„Moja bohema” powstała podczas pieszej podróży Rimbauda do Belgii – poeta po raz drugi uciekł wówczas z domu, by cieszyć się nieskrępowaną wolnością. Wiersz w pierwszej osobie liczby pojedynczej stanowi zapis tych beztroskich chwil.
Podmiot liryczny z radością opowiada o swojej podróży. Wyraźny jest kontrast między jego ubogim strojem a bogactwem jego wyobraźni.

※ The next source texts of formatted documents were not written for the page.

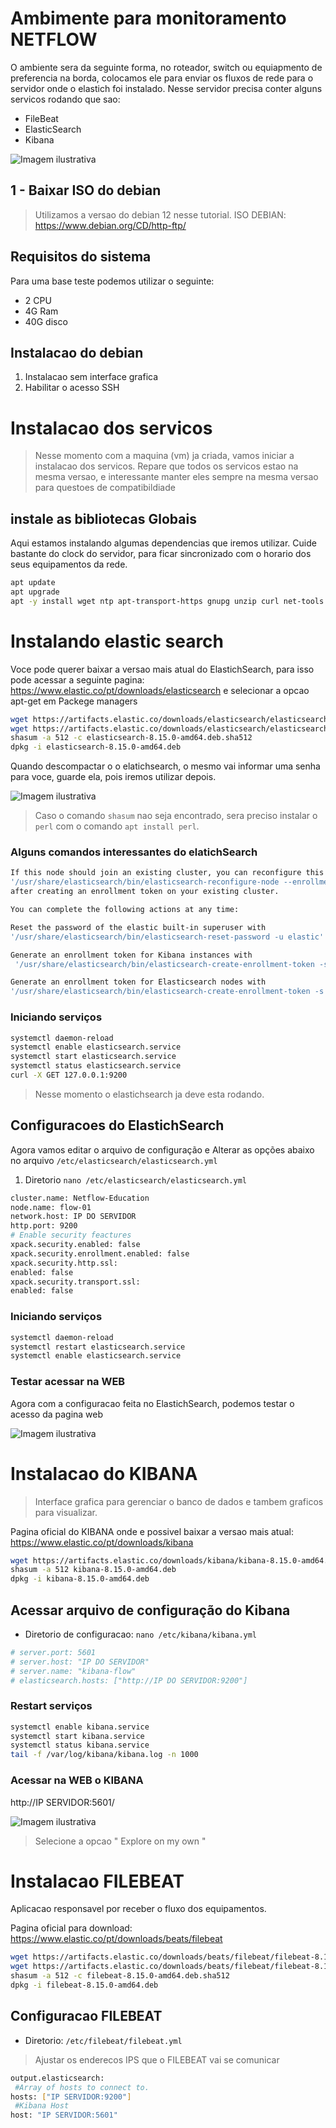 # Ambimente para monitoramento NETFLOW
O ambiente sera da seguinte forma, no roteador, switch ou equiapmento de preferencia na borda, colocamos ele para enviar os fluxos de rede para o servidor onde o elastich foi instalado.
Nesse servidor precisa conter alguns servicos rodando que sao:
* FileBeat
* ElasticSearch
* Kibana

![Imagem ilustrativa](../Imagens-NetFlow/Draw.png)

## 1 - Baixar ISO do debian
> Utilizamos a versao do debian 12 nesse tutorial.
ISO DEBIAN: https://www.debian.org/CD/http-ftp/

## Requisitos do sistema
Para uma base teste podemos utilizar o seguinte:
* 2 CPU
* 4G Ram
* 40G disco

## Instalacao do debian
1. Instalacao sem interface grafica
2. Habilitar o acesso SSH


# Instalacao dos servicos
> Nesse momento com a maquina (vm) ja criada, vamos iniciar a instalacao dos servicos.
> Repare que todos os servicos estao na mesma versao, e interessante manter eles sempre na mesma versao para questoes de compatibildiade

## instale as bibliotecas Globais
Aqui estamos instalando algumas dependencias que iremos utilizar. Cuide bastante do clock do servidor, para ficar sincronizado com o horario dos seus equipamentos da rede.
```bash
apt update
apt upgrade
apt -y install wget ntp apt-transport-https gnupg unzip curl net-tools default-jre tcpdump
```
# Instalando elastic search
Voce pode querer baixar a versao mais atual do ElastichSearch, para isso pode acessar a seguinte pagina: https://www.elastic.co/pt/downloads/elasticsearch e selecionar a opcao apt-get em Packege managers

```bash
wget https://artifacts.elastic.co/downloads/elasticsearch/elasticsearch-8.15.0-amd64.deb
wget https://artifacts.elastic.co/downloads/elasticsearch/elasticsearch-8.15.0-amd64.deb.sha512
shasum -a 512 -c elasticsearch-8.15.0-amd64.deb.sha512 
dpkg -i elasticsearch-8.15.0-amd64.deb
```
Quando descompactar o o elatichsearch, o mesmo vai informar uma senha para voce, guarde ela, pois iremos utilizar depois.

![Imagem ilustrativa](../Imagens-NetFlow/senha_elastichSearch.png)

> Caso o comando `shasum` nao seja encontrado, sera preciso instalar o `perl` com o comando `apt install perl`.

### Alguns comandos interessantes do elatichSearch
```bash
If this node should join an existing cluster, you can reconfigure this with
'/usr/share/elasticsearch/bin/elasticsearch-reconfigure-node --enrollment-token <token-here>'
after creating an enrollment token on your existing cluster.

You can complete the following actions at any time:

Reset the password of the elastic built-in superuser with
'/usr/share/elasticsearch/bin/elasticsearch-reset-password -u elastic'.

Generate an enrollment token for Kibana instances with
 '/usr/share/elasticsearch/bin/elasticsearch-create-enrollment-token -s kibana'.

Generate an enrollment token for Elasticsearch nodes with
'/usr/share/elasticsearch/bin/elasticsearch-create-enrollment-token -s node
```

### Iniciando serviços

```bash
systemctl daemon-reload
systemctl enable elasticsearch.service
systemctl start elasticsearch.service
systemctl status elasticsearch.service
curl -X GET 127.0.0.1:9200
```
> Nesse momento o elastichsearch ja deve esta rodando.

## Configuracoes do ElastichSearch
Agora vamos editar o arquivo de configuração e Alterar as opções abaixo no arquivo `/etc/elasticsearch/elasticsearch.yml`

1. Diretorio
`nano /etc/elasticsearch/elasticsearch.yml`

```bash
cluster.name: Netflow-Education
node.name: flow-01
network.host: IP DO SERVIDOR
http.port: 9200
# Enable security feactures
xpack.security.enabled: false
xpack.security.enrollment.enabled: false
xpack.security.http.ssl:
enabled: false
xpack.security.transport.ssl:
enabled: false
```
### Iniciando serviços
```bash
systemctl daemon-reload
systemctl restart elasticsearch.service
systemctl enable elasticsearch.service
```
### Testar acessar na WEB
Agora com a configuracao feita no ElastichSearch, podemos testar o acesso da pagina web

![Imagem ilustrativa](../Imagens-NetFlow/web_elastich.png)

# Instalacao do KIBANA
> Interface grafica para gerenciar o banco de dados e tambem graficos para visualizar.

Pagina oficial do KIBANA onde e possivel baixar a versao mais atual: https://www.elastic.co/pt/downloads/kibana

```bash
wget https://artifacts.elastic.co/downloads/kibana/kibana-8.15.0-amd64.deb
shasum -a 512 kibana-8.15.0-amd64.deb 
dpkg -i kibana-8.15.0-amd64.deb
```

## Acessar arquivo de configuração do Kibana

* Diretorio de configuracao: `nano /etc/kibana/kibana.yml`
```bash
# server.port: 5601
# server.host: "IP DO SERVIDOR"
# server.name: "kibana-flow"
# elasticsearch.hosts: ["http://IP DO SERVIDOR:9200"]
```


### Restart serviços
```bash
systemctl enable kibana.service
systemctl start kibana.service
systemctl status kibana.service
tail -f /var/log/kibana/kibana.log -n 1000
```

### Acessar na WEB o KIBANA
http://IP SERVIDOR:5601/

![Imagem ilustrativa](../Imagens-NetFlow/kibana_web.png)

> Selecione a opcao " Explore on my own "


# Instalacao FILEBEAT
Aplicacao responsavel por receber o fluxo dos equipamentos.

Pagina oficial para download: https://www.elastic.co/pt/downloads/beats/filebeat

```bash
wget https://artifacts.elastic.co/downloads/beats/filebeat/filebeat-8.15.0-amd64.deb
wget https://artifacts.elastic.co/downloads/beats/filebeat/filebeat-8.15.0-amd64.deb.sha512
shasum -a 512 -c filebeat-8.15.0-amd64.deb.sha512
dpkg -i filebeat-8.15.0-amd64.deb
```

## Configuracao FILEBEAT
* Diretorio: `/etc/filebeat/filebeat.yml`

> Ajustar os enderecos IPS que o FILEBEAT vai se comunicar
```bash
output.elasticsearch:
 #Array of hosts to connect to.
hosts: ["IP SERVIDOR:9200"]
 #Kibana Host
host: "IP SERVIDOR:5601"
```

###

Szedł w dziurawych spodniach i podartej bluzie, jego oberżą była Wielka Niedźwiedzica. Ogrom otaczającej go przestrzeni, blask gwiazd, fantastyczne cienie – wszystko to nadaje wędrówce wzniosły, niesamowity charakter.

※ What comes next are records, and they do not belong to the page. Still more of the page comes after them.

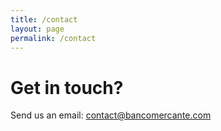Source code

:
 ```yaml
---
title: /contact
layout: page
permalink: /contact
---
```


# Get in touch?

Send us an email: contact@bancomercante.com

Poeta nie przywiązuje wagi do swojej powierzchowności, mówi o niej z humorem: „W bluzie, co już nieziemską prawie była bluzą”. Dobra materialne wcale go nie obchodzą. Najważniejsze są dla niego marzenia i jego wierna towarzyszka – Muza. On żyje dla poezji, nie dla bogactwa. Do szczęścia wystarcza mu przeżywana w marzeniach miłość, wolność i niezależność. Właśnie to wyzwolenie się od trosk codziennego życia, dobra samotność generuje radosny okrzyk: „Oh! la la!”. Podmiot liryczny nie dba o jutro, nie przejmuje się, co powiedzą o nim inni, żyje swoim szczęściem.

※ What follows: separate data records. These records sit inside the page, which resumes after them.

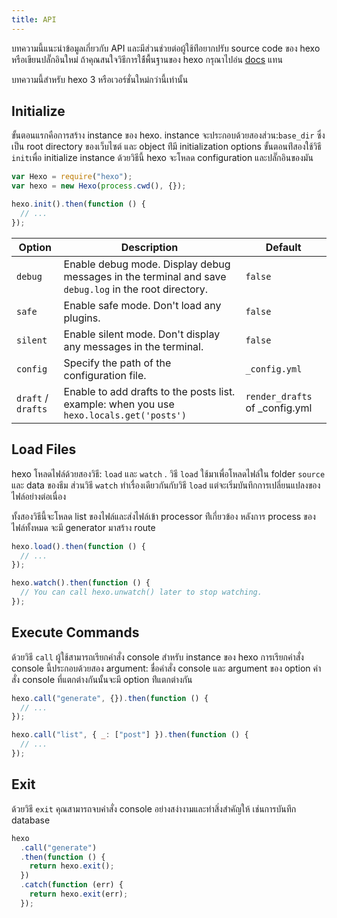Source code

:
 ```yaml
---
title: API
---
```


บทความนี้แนะนำข้อมูลเกี่ยวกับ API และมีส่วนช่วยต่อผู้ใช้ท่ีอยากปรับ source code ของ hexo หรือเขียนปลั๊กอินใหม่ ถ้าคุณสนใจวิธีการใช้้พื้นฐานของ hexo กรุณาไปอ่น [docs](../docs) แทน

บทความนี้สำหรับ hexo 3 หรือเวอร์ชั่นใหม่กว่านี้เท่านั้น

## Initialize

ขั้นตอนแรกคือการสร้าง instance ของ hexo. instance
จะประกอบด้วยสองส่วน:`base_dir` ซึ่งเป็น root directory ของเว็บไซต์ และ object ท่ีมี initialization options ขั้นตอนท่ีสองใช้วิธี `init`เพื่อ initialize instance ด้วยวิธีนี้ hexo จะโหลด configuration และปลั๊กอินของมัน

```js
var Hexo = require("hexo");
var hexo = new Hexo(process.cwd(), {});

hexo.init().then(function () {
  // ...
});
```

| Option             | Description                                                                                           | Default                         |
| ------------------ | ----------------------------------------------------------------------------------------------------- | ------------------------------- |
| `debug`            | Enable debug mode. Display debug messages in the terminal and save `debug.log` in the root directory. | `false`                         |
| `safe`             | Enable safe mode. Don't load any plugins.                                                             | `false`                         |
| `silent`           | Enable silent mode. Don't display any messages in the terminal.                                       | `false`                         |
| `config`           | Specify the path of the configuration file.                                                           | `_config.yml`                   |
| `draft` / `drafts` | Enable to add drafts to the posts list.<br> example: when you use `hexo.locals.get('posts')`          | `render_drafts` of \_config.yml |

## Load Files

hexo โหลดไฟล์ด้วยสองวิธี: `load` และ `watch` . วิธี `load` ใช้มาเพื่อโหลดไฟล์ใน folder `source` และ data ของธีม ส่วนวิธี `watch` ทำเรื่องเดียวกันกับวิธี `load` แต่จะเริ่มบันทึกการเปลี่ยนแปลงของไฟล์อย่างต่อเนื่อง

ทั้งสองวิธีนี้จะโหลด list ของไฟล์และส่งไฟล์เข้า processor ท่ีเกี่ยวข้อง หลังการ process ของไฟล์ทั้งหมด จะมี generator มาสร้าง route

```js
hexo.load().then(function () {
  // ...
});

hexo.watch().then(function () {
  // You can call hexo.unwatch() later to stop watching.
});
```

## Execute Commands

ด้วยวิธี `call` ผู้ใช้สามารถเรียกคำสั่ง console สำหรับ instance ของ hexo การเรียกคำสั่ง console นี้ประกอบด้วยสอง argument: ชื่อคำสั่ง console และ argument ของ option คำสั่ง console ที่แตกต่างกันนั้นจะมี option ท่ีแตกต่างกัน

```js
hexo.call("generate", {}).then(function () {
  // ...
});
```

```js
hexo.call("list", { _: ["post"] }).then(function () {
  // ...
});
```

## Exit

ด้วยวิธี `exit` คุณสามารถจบคำสั่ง console อย่างสง่างามและทำสิ่งสำคัญให้ เช่นการบันทึก database

```js
hexo
  .call("generate")
  .then(function () {
    return hexo.exit();
  })
  .catch(function (err) {
    return hexo.exit(err);
  });
```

Natura została tu przedstawiona jako piękna i przyjazna. Rosa jest niczym dobre wino, gwiazdy rozjaśniają nocne niebo, a tłumy cieni inspirują wyobraźnię, nie budząc grozy.
Wiersz jest regularnym sonetem. Ma charakter osobisty, co podkreśla sam tytuł i pierwszoosobowa narracja. Rimbaud pisze o swojej własnej bohemie – nie tej kawiarnianej, przebywaniu w kręgu innych artystów – o samotnej włóczędze w blasku gwiazd. Niezwykłość tej wędrówki oddają metafory (oberża na Wielkiej Niedźwiedzicy, pędrak-marzyciel), epitety (nieziemska bluza, fantastyczne cienie, słodki szelest) oraz wykrzyknienia (Muzo!, Oh! la la!).